PROBLEM STATEMENT
Every line below that carries the word "Microsoft" needs to be copied.

EXTRACTED DATA

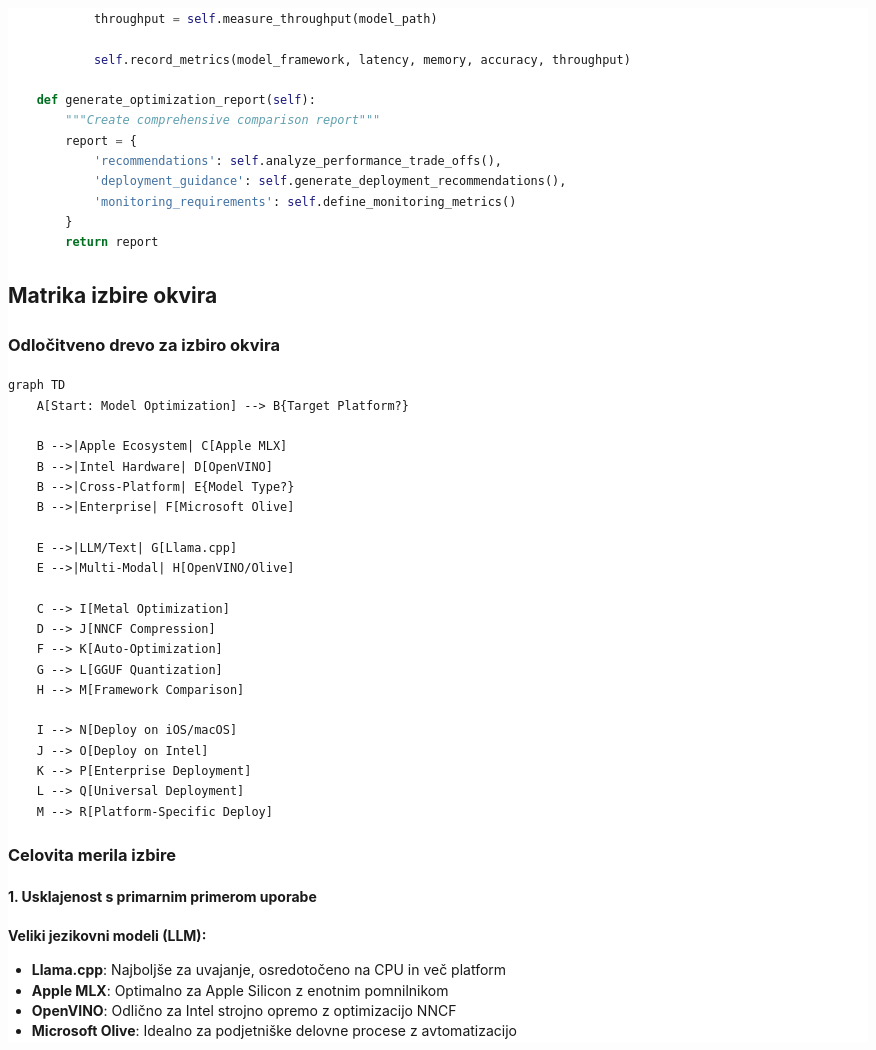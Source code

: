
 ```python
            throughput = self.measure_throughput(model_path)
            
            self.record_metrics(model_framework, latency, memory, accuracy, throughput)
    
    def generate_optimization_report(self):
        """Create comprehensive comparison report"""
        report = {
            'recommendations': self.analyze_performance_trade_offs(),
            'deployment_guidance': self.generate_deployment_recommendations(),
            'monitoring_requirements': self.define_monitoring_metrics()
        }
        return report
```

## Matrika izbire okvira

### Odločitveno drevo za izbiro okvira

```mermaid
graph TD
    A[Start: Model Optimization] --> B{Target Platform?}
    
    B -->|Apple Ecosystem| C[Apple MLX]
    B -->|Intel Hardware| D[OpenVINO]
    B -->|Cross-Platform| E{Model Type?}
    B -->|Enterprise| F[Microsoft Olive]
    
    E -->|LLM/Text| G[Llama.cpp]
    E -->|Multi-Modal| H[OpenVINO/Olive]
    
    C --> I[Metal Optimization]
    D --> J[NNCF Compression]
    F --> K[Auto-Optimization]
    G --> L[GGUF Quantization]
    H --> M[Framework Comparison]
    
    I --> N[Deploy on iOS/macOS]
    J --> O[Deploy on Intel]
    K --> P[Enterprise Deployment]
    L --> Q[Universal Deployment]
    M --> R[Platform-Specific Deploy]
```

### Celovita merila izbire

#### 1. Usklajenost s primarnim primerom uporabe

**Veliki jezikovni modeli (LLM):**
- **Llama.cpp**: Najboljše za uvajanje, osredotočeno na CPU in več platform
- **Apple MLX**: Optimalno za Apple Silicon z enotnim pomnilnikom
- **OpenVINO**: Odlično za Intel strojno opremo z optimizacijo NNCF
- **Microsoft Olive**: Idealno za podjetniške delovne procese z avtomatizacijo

ANSWER SECTION
    B -->|Enterprise| F[Microsoft Olive]
- **Microsoft Olive**: Idealno za podjetniške delovne procese z avtomatizacijo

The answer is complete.